What this task involves: Scan the entries below for the word "modules". Copy each line that has it.
--- START ---
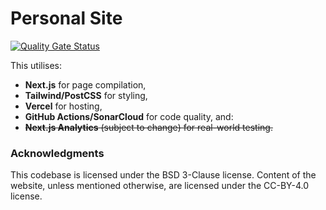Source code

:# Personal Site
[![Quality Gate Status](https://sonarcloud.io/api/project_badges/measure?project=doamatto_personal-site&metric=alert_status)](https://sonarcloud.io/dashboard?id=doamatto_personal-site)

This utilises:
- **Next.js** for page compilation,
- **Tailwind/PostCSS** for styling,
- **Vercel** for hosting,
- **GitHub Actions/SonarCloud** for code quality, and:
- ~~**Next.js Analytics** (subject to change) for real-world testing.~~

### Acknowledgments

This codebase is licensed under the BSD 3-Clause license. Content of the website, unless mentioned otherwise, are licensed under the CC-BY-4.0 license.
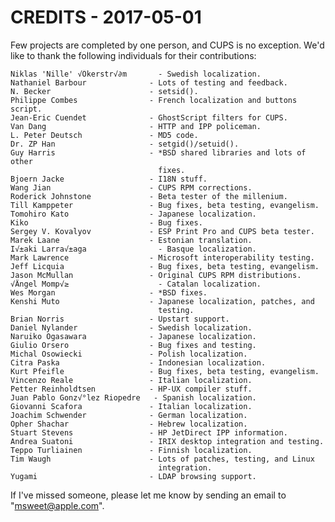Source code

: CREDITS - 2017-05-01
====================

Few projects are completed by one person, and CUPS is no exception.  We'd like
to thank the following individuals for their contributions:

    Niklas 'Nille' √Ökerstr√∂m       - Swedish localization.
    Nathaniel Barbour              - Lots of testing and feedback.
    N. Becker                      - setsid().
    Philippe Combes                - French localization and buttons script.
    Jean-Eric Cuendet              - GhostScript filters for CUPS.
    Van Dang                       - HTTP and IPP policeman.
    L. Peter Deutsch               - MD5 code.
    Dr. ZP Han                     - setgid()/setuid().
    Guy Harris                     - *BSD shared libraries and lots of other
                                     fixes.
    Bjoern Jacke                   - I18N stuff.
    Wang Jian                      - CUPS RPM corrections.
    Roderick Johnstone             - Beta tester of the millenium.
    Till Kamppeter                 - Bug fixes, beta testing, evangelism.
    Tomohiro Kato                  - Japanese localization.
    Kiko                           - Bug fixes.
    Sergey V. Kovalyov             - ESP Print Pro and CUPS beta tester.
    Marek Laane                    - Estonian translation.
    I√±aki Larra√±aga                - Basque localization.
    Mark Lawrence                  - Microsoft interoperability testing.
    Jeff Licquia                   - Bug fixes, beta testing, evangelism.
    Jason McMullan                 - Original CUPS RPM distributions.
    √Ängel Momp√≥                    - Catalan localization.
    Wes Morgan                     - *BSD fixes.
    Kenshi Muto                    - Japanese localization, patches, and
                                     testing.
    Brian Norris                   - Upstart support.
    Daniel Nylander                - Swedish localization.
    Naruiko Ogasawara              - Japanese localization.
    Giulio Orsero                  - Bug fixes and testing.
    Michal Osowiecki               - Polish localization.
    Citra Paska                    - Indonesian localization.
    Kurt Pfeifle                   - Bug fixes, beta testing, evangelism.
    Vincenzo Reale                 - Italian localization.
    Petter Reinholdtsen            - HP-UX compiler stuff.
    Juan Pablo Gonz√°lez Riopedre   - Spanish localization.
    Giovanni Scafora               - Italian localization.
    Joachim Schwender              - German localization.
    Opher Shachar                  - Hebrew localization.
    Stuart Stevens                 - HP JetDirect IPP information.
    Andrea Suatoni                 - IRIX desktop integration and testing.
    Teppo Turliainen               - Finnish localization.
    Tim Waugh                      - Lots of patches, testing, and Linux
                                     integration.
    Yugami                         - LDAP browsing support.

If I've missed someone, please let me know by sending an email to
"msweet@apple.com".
--- END ---
--- START ---
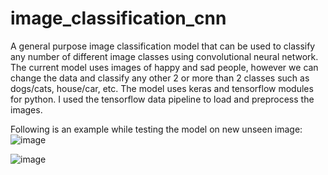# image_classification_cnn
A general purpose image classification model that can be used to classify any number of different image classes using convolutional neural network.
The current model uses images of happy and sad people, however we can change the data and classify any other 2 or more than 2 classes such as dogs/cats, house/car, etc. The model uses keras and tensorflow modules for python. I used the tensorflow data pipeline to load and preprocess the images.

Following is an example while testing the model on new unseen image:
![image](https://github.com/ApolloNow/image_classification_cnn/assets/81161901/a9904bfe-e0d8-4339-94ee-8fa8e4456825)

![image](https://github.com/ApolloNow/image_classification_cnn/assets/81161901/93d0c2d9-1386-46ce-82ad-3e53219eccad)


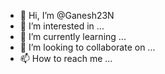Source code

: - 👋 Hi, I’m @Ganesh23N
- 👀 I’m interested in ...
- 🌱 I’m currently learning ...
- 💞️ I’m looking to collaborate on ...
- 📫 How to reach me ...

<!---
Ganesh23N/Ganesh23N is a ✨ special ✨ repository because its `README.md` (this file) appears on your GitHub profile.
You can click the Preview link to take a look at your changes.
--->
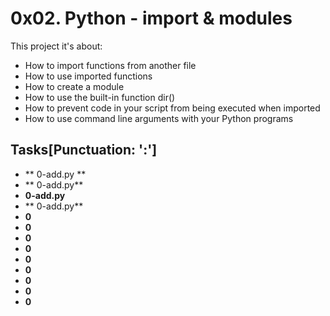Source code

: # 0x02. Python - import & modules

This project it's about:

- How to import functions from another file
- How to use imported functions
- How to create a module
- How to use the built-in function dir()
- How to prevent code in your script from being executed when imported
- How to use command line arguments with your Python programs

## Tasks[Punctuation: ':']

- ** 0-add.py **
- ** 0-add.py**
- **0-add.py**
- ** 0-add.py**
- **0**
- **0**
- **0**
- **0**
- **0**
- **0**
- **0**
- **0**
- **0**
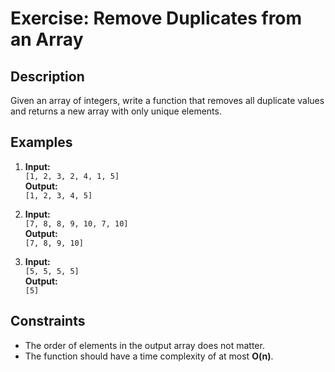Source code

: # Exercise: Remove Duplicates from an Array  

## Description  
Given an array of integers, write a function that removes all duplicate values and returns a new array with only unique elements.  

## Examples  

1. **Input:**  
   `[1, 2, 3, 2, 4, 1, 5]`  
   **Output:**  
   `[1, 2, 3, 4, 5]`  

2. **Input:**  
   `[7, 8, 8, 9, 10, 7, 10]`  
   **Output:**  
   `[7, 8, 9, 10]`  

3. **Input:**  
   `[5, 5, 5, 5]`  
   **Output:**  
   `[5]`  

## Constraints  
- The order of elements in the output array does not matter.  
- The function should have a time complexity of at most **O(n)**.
--- END ---
Output:
The current model uses images of happy and sad people, however we can change the data and classify any other 2 or more than 2 classes such as dogs/cats, house/car, etc. The model uses keras and tensorflow modules for python. I used the tensorflow data pipeline to load and preprocess the images.
: # 0x02. Python - import & modules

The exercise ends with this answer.